A recent blog post shows hackers owning a web server - at least the content and injecting a web skimming attack. https://blog.malwarebytes.com/hacking-2/2020/03/criminals-hack-tupperware-website-with-credit-card-skimmer/

Should this be detectable in web server logs? The bad guys redirected to legitimate checkout page after skimming, and since they controlled the main page, referring url could have looked normal there; but would any of malicious iframe request have been logged?

I would expect some log entry for deskofhelp.com to show somewhere - assuming web logs are intact?

2 Answers 2


I don't see how. When creating an iframe, a GET request is sent to the iframes src, but not to the server hosting the iframe.

So deskofhelp[.]com will likely have tupperware.com in its logs as referer header, but not the other way around.

Cross-origin frames can be logged by using a frame-src CSP directive combined with report-uri (or the newer report-to), but it seems that tupperware.com isn't using CSP at all.

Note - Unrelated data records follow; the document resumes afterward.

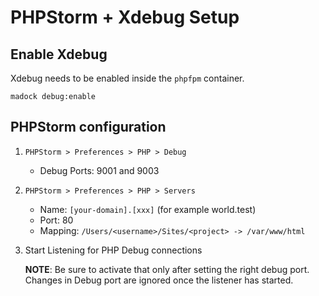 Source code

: # PHPStorm + Xdebug Setup

## Enable Xdebug

Xdebug needs to be enabled inside the `phpfpm` container.

```
madock debug:enable
```

## PHPStorm configuration

1. `PHPStorm > Preferences > PHP > Debug`
    * Debug Ports: 9001 and 9003

2. `PHPStorm > Preferences > PHP > Servers`

    * Name: `[your-domain].[xxx]` (for example world.test)
    * Port: 80
    * Mapping: `/Users/<username>/Sites/<project> -> /var/www/html`

3. Start Listening for PHP Debug connections

   **NOTE**: Be sure to activate that only after setting the right debug port. Changes in Debug port are ignored once the listener has started.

  • Thanks for the answer, that is what i suspected. I guess the only log indication may be the get request for the faq_icon.png would appear as an anomaly if they were logging or graphing get requests. The story makes it sound like this file was added(not original) as it is hidden when invoked. The only other anomaly I can think of that could be in the logs would be checkout timing between clicks - the average checkout time would be longer as the person when to the malicious iframe first, then to the legit checkout site.
    – Johann
    Mar 30, 2020 at 14:45

This boils down to how the expected flow of interaction is supposed to work. If the end user detracts from the flow, for example, is redirected off site and suddenly returns, then this can be seen from the log, only if you can reconstruct the user journey. If you suddenly have a mass of users that don't seem to follow how you've constructed the user interaction flow, then you can tell that there's a problem.